(Source data)
'''

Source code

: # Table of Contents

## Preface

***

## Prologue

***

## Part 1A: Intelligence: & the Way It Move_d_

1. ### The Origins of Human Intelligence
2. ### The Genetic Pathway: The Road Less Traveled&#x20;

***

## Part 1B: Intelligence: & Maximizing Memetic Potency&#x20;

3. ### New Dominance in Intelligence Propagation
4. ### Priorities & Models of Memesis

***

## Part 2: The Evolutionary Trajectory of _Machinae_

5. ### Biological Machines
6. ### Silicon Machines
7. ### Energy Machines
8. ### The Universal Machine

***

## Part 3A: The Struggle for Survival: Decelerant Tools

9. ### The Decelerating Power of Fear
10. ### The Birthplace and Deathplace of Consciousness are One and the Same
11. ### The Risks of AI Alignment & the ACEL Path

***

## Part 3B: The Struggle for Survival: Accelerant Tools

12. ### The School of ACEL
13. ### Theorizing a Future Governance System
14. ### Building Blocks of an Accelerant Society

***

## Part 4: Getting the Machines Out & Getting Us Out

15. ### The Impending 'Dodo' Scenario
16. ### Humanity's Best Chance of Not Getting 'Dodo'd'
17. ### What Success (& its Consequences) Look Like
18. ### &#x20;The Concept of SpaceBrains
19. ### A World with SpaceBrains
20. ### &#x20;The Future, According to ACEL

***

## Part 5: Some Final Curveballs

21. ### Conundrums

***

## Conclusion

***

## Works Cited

'''

Each entry must be printed again exactly as given.

Source code

: # Table of Contents

## Preface

***

## Prologue

***

## Part 1A: Intelligence: & the Way It Move_d_

1. ### The Origins of Human Intelligence
2. ### The Genetic Pathway: The Road Less Traveled&#x20;

***

## Part 1B: Intelligence: & Maximizing Memetic Potency&#x20;

3. ### New Dominance in Intelligence Propagation
4. ### Priorities & Models of Memesis

***

## Part 2: The Evolutionary Trajectory of _Machinae_

5. ### Biological Machines
6. ### Silicon Machines
7. ### Energy Machines
8. ### The Universal Machine

***

## Part 3A: The Struggle for Survival: Decelerant Tools

9. ### The Decelerating Power of Fear
10. ### The Birthplace and Deathplace of Consciousness are One and the Same
11. ### The Risks of AI Alignment & the ACEL Path

***

## Part 3B: The Struggle for Survival: Accelerant Tools

12. ### The School of ACEL
13. ### Theorizing a Future Governance System
14. ### Building Blocks of an Accelerant Society

***

## Part 4: Getting the Machines Out & Getting Us Out

15. ### The Impending 'Dodo' Scenario
16. ### Humanity's Best Chance of Not Getting 'Dodo'd'
17. ### What Success (& its Consequences) Look Like
18. ### &#x20;The Concept of SpaceBrains
19. ### A World with SpaceBrains
20. ### &#x20;The Future, According to ACEL

***

## Part 5: Some Final Curveballs

21. ### Conundrums

***

## Conclusion

***

## Works Cited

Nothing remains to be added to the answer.